Korban melakukan hal tersebut karena tidak ada tindak lanjut dari atasannya di kantor atas kasus kekerasan seksual tersebut.
"Namun pada saat itu, apa alasannya si korban ini, atasan tidak menanggapi kasusnya," cerita Mona.
LBH Pers pun mencoba membantu korban mengadvokasi kasus kekerasan seksual yang terjadi padanya.
Menurut penuturan Mona, pada saat itu alat bukti dugaan kekerasan seksual sudah ditemukan, namun saat dikonfirmasi ke terduga pelaku, ia mengaku bahwa tidak tahu apa yang dilakukannya itu termasuk tindak kekerasan seksual.
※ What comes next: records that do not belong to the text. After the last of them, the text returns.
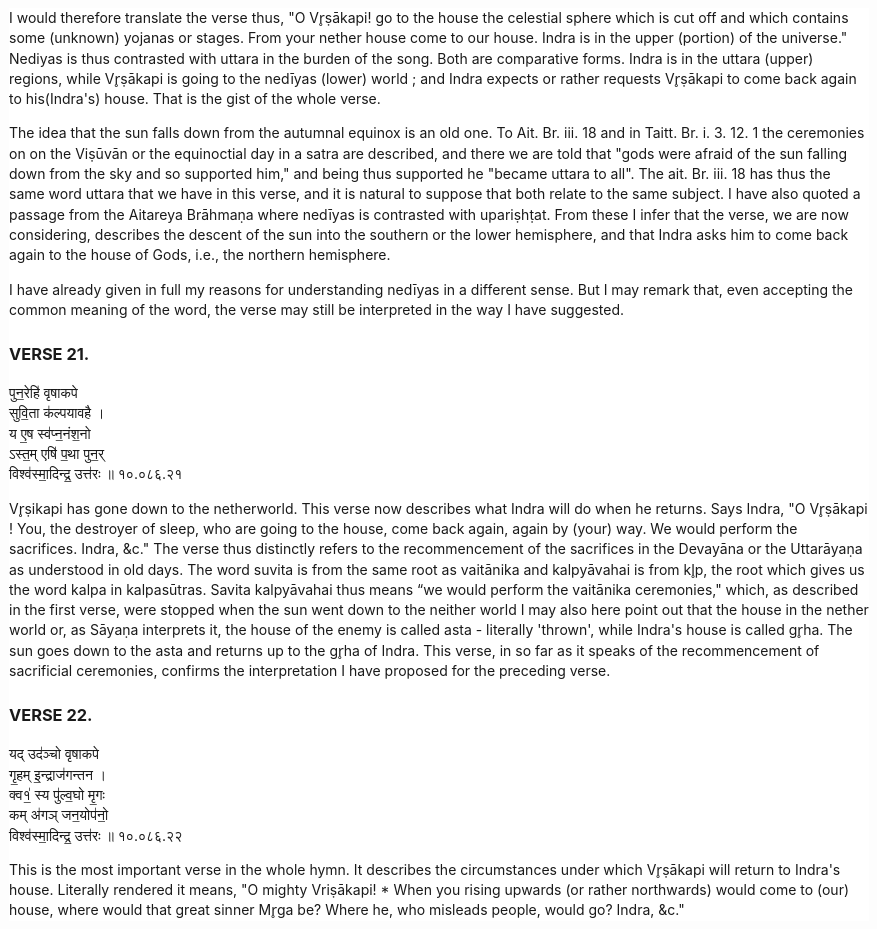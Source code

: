I would therefore translate the verse thus, "O Vr̥ṣākapi! go to the house the celestial sphere which is cut off and which contains some (unknown) yojanas or stages. From your nether house come to our house. Indra is in the upper (portion) of the universe." Nediyas is thus contrasted with uttara in the burden of the song. Both are comparative forms. Indra is in the uttara (upper) regions, while Vr̥ṣākapi is going to the nedīyas (lower) world ; and Indra expects or rather requests Vr̥ṣākapi to come back again to his(Indra's) house. That is the gist of the whole verse.

The idea that the sun falls down from the autumnal equinox is an old one. To Ait. Br. iii. 18 and in Taitt. Br. i. 3. 12. 1 the ceremonies on on the Viṣūvān or the equinoctial day in a satra are described, and there we are told that "gods were afraid of the sun falling down from the sky and so supported him," and being thus supported he "became uttara to all". The ait. Br. iii. 18 has thus the same word uttara that we have in this verse, and it is natural to suppose that both relate to the same subject. I have also quoted a passage from the Aitareya Brāhmaṇa where nedīyas is contrasted with upariṣhṭat. From these I infer that the verse, we are now considering, describes the descent of the sun into the southern or the lower hemisphere, and that Indra asks him to come back again to the house of Gods, i.e., the northern hemisphere.

I have already given in full my reasons for understanding nedīyas in a different sense. But I may remark that, even accepting the common meaning of the word, the verse may still be interpreted in the way I have suggested. 

### VERSE 21.
पुन॒रेहि॑ वृषाकपे  
सुवि॒ता क॑ल्पयावहै ।  
य ए॒ष स्व॑प्न॒नंश॒नो  
ऽस्त॒म् एषि॑ प॒था पुन॒र्  
विश्व॑स्मा॒दिन्द्र॒ उत्त॑रः ॥ १०.०८६.२१  


Vr̥ṣikapi has gone down to the netherworld. This verse now describes what Indra will do when he returns. Says Indra, "O Vr̥ṣākapi ! You, the destroyer of sleep, who are going to the house, come back again, again by (your) way. We would perform the sacrifices. Indra, &c." The verse thus distinctly refers to the recommencement of the sacrifices in the Devayāna or the Uttarāyaṇa as understood in old days. The word suvita is from the same root as vaitānika and kalpyāvahai is from kl̥p, the root which gives us the word kalpa in kalpasūtras. Savita kalpyāvahai thus means “we would perform the vaitānika ceremonies," which, as described in the first verse, were stopped when the sun went down to the neither world I may also here point out that the house in the nether world or, as Sāyaṇa interprets it, the house of the enemy is called asta - literally 'thrown', while Indra's house is called gr̥ha. The sun goes down to the asta and returns up to the gr̥ha of Indra. This verse, in so far as it speaks of the recommencement of sacrificial ceremonies, confirms the interpretation I have proposed for the preceding verse. 

### VERSE 22.
यद् उद॑ञ्चो वृषाकपे  
गृ॒हम् इ॒न्द्राज॑गन्तन ।  
क्व१॒॑ स्य पु॑ल्व॒घो मृ॒गः  
कम् अ॑गञ् जन॒योप॑नो॒  
विश्व॑स्मा॒दिन्द्र॒ उत्त॑रः ॥ १०.०८६.२२  

This is the most important verse in the whole hymn. It describes the circumstances under which Vr̥ṣākapi will return to Indra's house. Literally rendered it means, "O mighty Vriṣākapi! \* When you rising upwards (or rather northwards) would come to (our) house, where would that great sinner Mr̥ga be? Where he, who misleads people, would go? Indra, &c." 
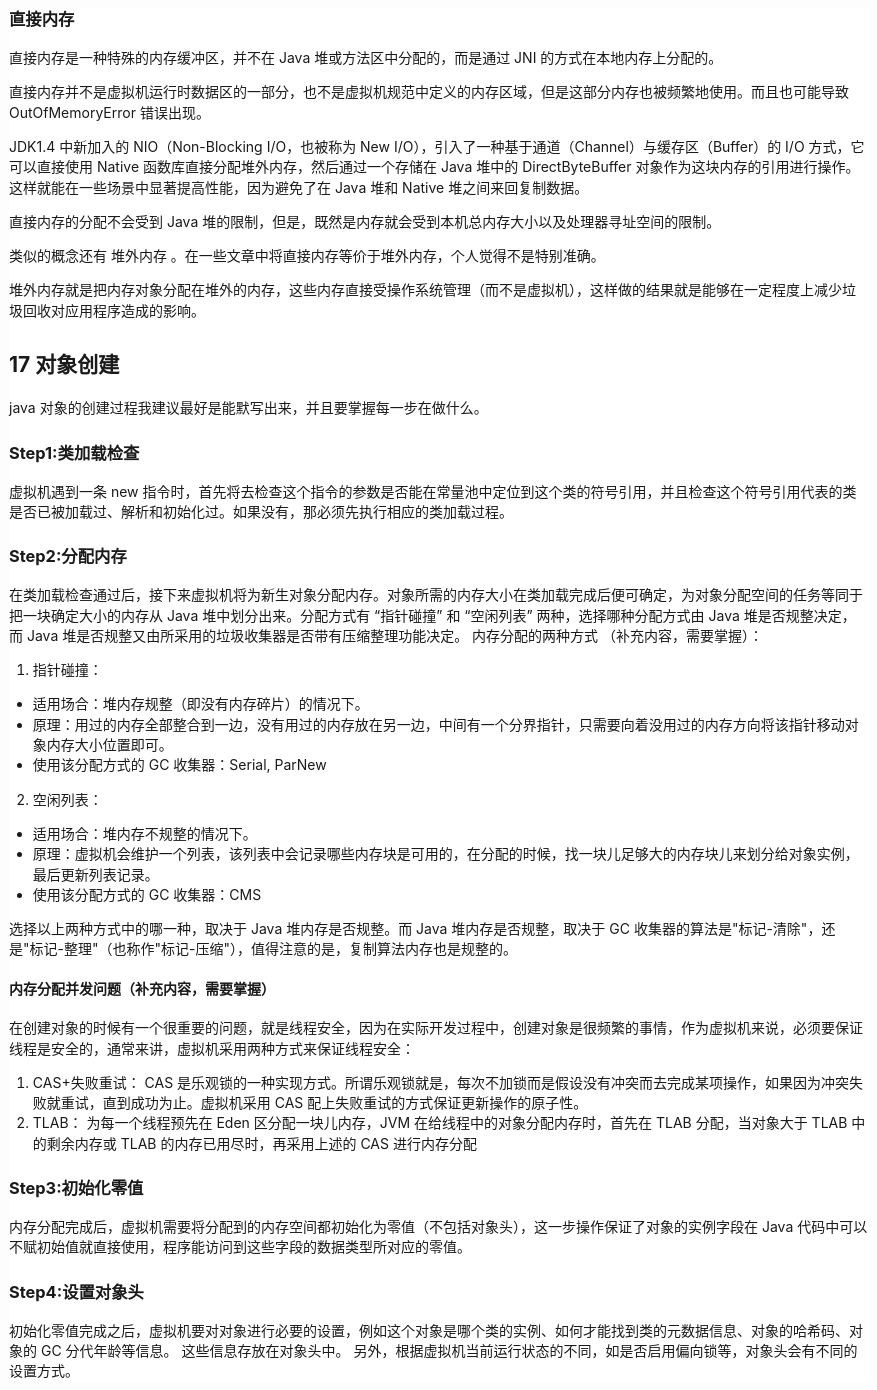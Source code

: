 ### 直接内存
直接内存是一种特殊的内存缓冲区，并不在 Java 堆或方法区中分配的，而是通过 JNI 的方式在本地内存上分配的。

直接内存并不是虚拟机运行时数据区的一部分，也不是虚拟机规范中定义的内存区域，但是这部分内存也被频繁地使用。而且也可能导致 OutOfMemoryError 错误出现。

JDK1.4 中新加入的 NIO（Non-Blocking I/O，也被称为 New I/O），引入了一种基于通道（Channel）与缓存区（Buffer）的 I/O 方式，它可以直接使用 Native 函数库直接分配堆外内存，然后通过一个存储在 Java 堆中的 DirectByteBuffer 对象作为这块内存的引用进行操作。这样就能在一些场景中显著提高性能，因为避免了在 Java 堆和 Native 堆之间来回复制数据。

直接内存的分配不会受到 Java 堆的限制，但是，既然是内存就会受到本机总内存大小以及处理器寻址空间的限制。

类似的概念还有 堆外内存 。在一些文章中将直接内存等价于堆外内存，个人觉得不是特别准确。

堆外内存就是把内存对象分配在堆外的内存，这些内存直接受操作系统管理（而不是虚拟机），这样做的结果就是能够在一定程度上减少垃圾回收对应用程序造成的影响。


## 17 对象创建
java 对象的创建过程我建议最好是能默写出来，并且要掌握每一步在做什么。

### Step1:类加载检查
虚拟机遇到一条 new 指令时，首先将去检查这个指令的参数是否能在常量池中定位到这个类的符号引用，并且检查这个符号引用代表的类是否已被加载过、解析和初始化过。如果没有，那必须先执行相应的类加载过程。

### Step2:分配内存
在类加载检查通过后，接下来虚拟机将为新生对象分配内存。对象所需的内存大小在类加载完成后便可确定，为对象分配空间的任务等同于把一块确定大小的内存从 Java 堆中划分出来。分配方式有 “指针碰撞” 和 “空闲列表” 两种，选择哪种分配方式由 Java 堆是否规整决定，而 Java 堆是否规整又由所采用的垃圾收集器是否带有压缩整理功能决定。
内存分配的两种方式 （补充内容，需要掌握）：
1. 指针碰撞： 
*  适用场合：堆内存规整（即没有内存碎片）的情况下。
*  原理：用过的内存全部整合到一边，没有用过的内存放在另一边，中间有一个分界指针，只需要向着没用过的内存方向将该指针移动对象内存大小位置即可。
* 使用该分配方式的 GC 收集器：Serial, ParNew
2. 空闲列表： 
* 适用场合：堆内存不规整的情况下。
* 原理：虚拟机会维护一个列表，该列表中会记录哪些内存块是可用的，在分配的时候，找一块儿足够大的内存块儿来划分给对象实例，最后更新列表记录。
* 使用该分配方式的 GC 收集器：CMS

选择以上两种方式中的哪一种，取决于 Java 堆内存是否规整。而 Java 堆内存是否规整，取决于 GC 收集器的算法是"标记-清除"，还是"标记-整理"（也称作"标记-压缩"），值得注意的是，复制算法内存也是规整的。

#### 内存分配并发问题（补充内容，需要掌握）
在创建对象的时候有一个很重要的问题，就是线程安全，因为在实际开发过程中，创建对象是很频繁的事情，作为虚拟机来说，必须要保证线程是安全的，通常来讲，虚拟机采用两种方式来保证线程安全：
1. CAS+失败重试： 
 CAS 是乐观锁的一种实现方式。所谓乐观锁就是，每次不加锁而是假设没有冲突而去完成某项操作，如果因为冲突失败就重试，直到成功为止。虚拟机采用 CAS 配上失败重试的方式保证更新操作的原子性。
2. TLAB： 
为每一个线程预先在 Eden 区分配一块儿内存，JVM 在给线程中的对象分配内存时，首先在 TLAB 分配，当对象大于 TLAB 中的剩余内存或 TLAB 的内存已用尽时，再采用上述的 CAS 进行内存分配

### Step3:初始化零值
内存分配完成后，虚拟机需要将分配到的内存空间都初始化为零值（不包括对象头），这一步操作保证了对象的实例字段在 Java 代码中可以不赋初始值就直接使用，程序能访问到这些字段的数据类型所对应的零值。

### Step4:设置对象头
初始化零值完成之后，虚拟机要对对象进行必要的设置，例如这个对象是哪个类的实例、如何才能找到类的元数据信息、对象的哈希码、对象的 GC 分代年龄等信息。 这些信息存放在对象头中。 另外，根据虚拟机当前运行状态的不同，如是否启用偏向锁等，对象头会有不同的设置方式。

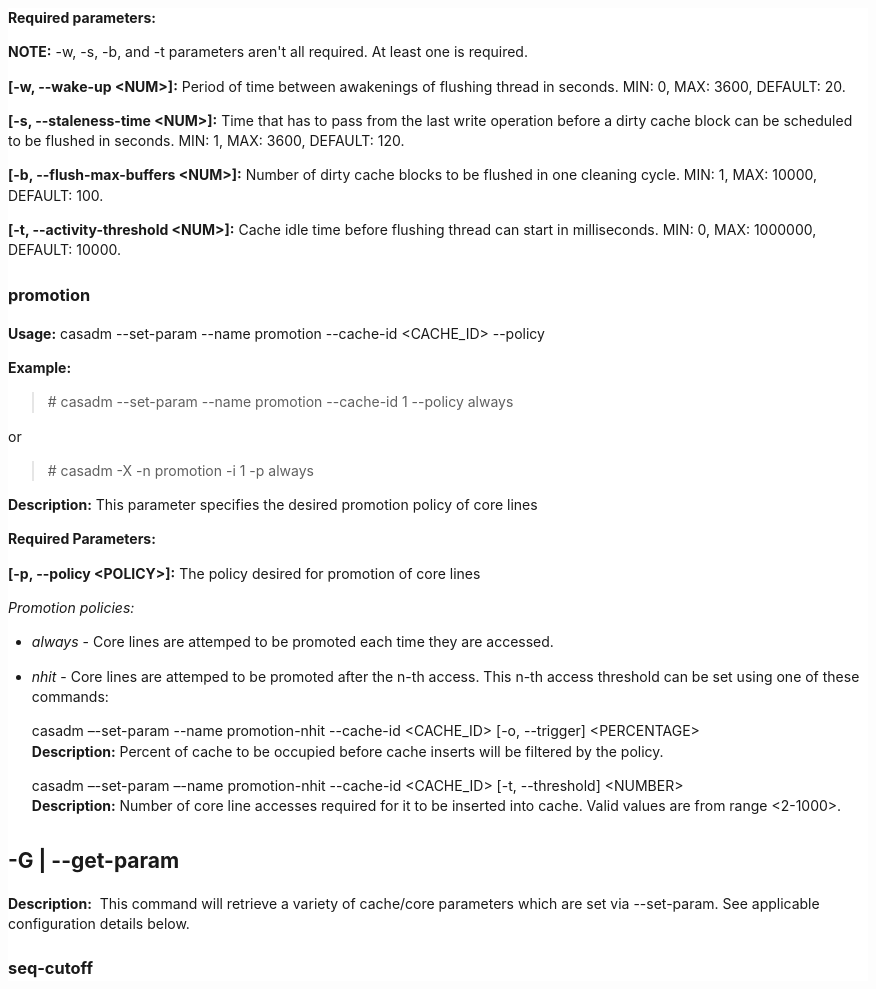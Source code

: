 **Required parameters:**

**NOTE:** -w, -s, -b, and -t parameters aren't all required. At least one is
required.

**[-w, -\-wake-up \<NUM\>]:** Period of time between awakenings of flushing thread
in seconds. MIN: 0, MAX: 3600, DEFAULT: 20.

**[-s, -\-staleness-time \<NUM\>]:** Time that has to pass from the last write
operation before a dirty cache block can be scheduled to be flushed in seconds.
MIN: 1, MAX: 3600, DEFAULT: 120.

**[-b, -\-flush-max-buffers \<NUM\>]:** Number of dirty cache blocks to be flushed
in one cleaning cycle. MIN: 1, MAX: 10000, DEFAULT: 100.

**[-t, -\-activity-threshold \<NUM\>]:** Cache idle time before flushing thread can
start in milliseconds. MIN: 0, MAX: 1000000, DEFAULT: 10000.

###  promotion  

**Usage:** casadm -\-set-param -\-name promotion -\-cache-id \<CACHE_ID\> -\-policy <POLICY>

**Example:**  

>   \# casadm -\-set-param -\-name promotion -\-cache-id 1 -\-policy always

or  
>   \# casadm -X -n promotion -i 1 -p always


**Description:** This parameter specifies the desired promotion policy of core lines  

**Required Parameters:**  

**[-p, -\-policy \<POLICY\>]:** The policy desired for promotion of core lines  

*Promotion policies:*

-   *always* - Core lines are attemped to be promoted each time they are accessed.

-   *nhit* - Core lines are attemped to be promoted after the n-th access.
             This n-th access threshold can be set using one of these commands:

       casadm –\-set-param -\-name promotion-nhit -\-cache-id \<CACHE_ID\> [-o, -\-trigger] \<PERCENTAGE\>  
       **Description:** Percent of cache to be occupied before cache inserts will be filtered by the policy.  

       casadm –\-set-param –\-name promotion-nhit -\-cache-id \<CACHE_ID\>  [-t, -\-threshold] \<NUMBER\>  
      **Description:** Number of core line accesses required for it to be inserted into cache. Valid values are from range <2-1000>.


\-G \| -\-get-param
------------------

**Description:**  This command will retrieve a variety of cache/core parameters
which are set via -\-set-param. See applicable configuration details below.

###  seq-cutoff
"Dalih terduga adalah ia tidak tahu kalau perkataan yang diucapkan oleh terduga pelaku ini merupakan bentuk kekerasan seksual," tutur Mona.
Mona pun menekankan bahwa dari pengalamannya ini, penting untuk mengetahui bahwa tidak semua orang tahu bentuk kekerasan seksual itu apa.
Misalnya orang yang mengatakan hanya bercanda, tidak tahu tindakannya itu bisa menyinggung orang lain, padahal sudah menjurus ke kekerasan seksual.
"Ini menjadi tantangan berat selain kami mendapatkan bukti yang signifikan sekali di situ, ada pengakuan pelaku juga, tapi dia tidak tahu kalau itu bentuk kekerasan seksual sehingga pada saat itu dia meminta maaf kepada korban," ucap Mona.
Mona kemudian menyoroti pentingnya perusahaan media memiliki Standar Operasional Prosedur (SOP) atau peraturan yang dipakai ketika ada kasus kekerasan seksual. SOP ini bisa dipakai untuk penanganan dan pencegahan kekerasan seksual.
"SOP ini untuk ketika terjadinya kasus seperti tadi, penyelesaiannya itu sudah ada jalurnya, sudah ada mekanismenya, terus juga perlindungan korban, penindakan pelaku seperti apa," ujar Mona.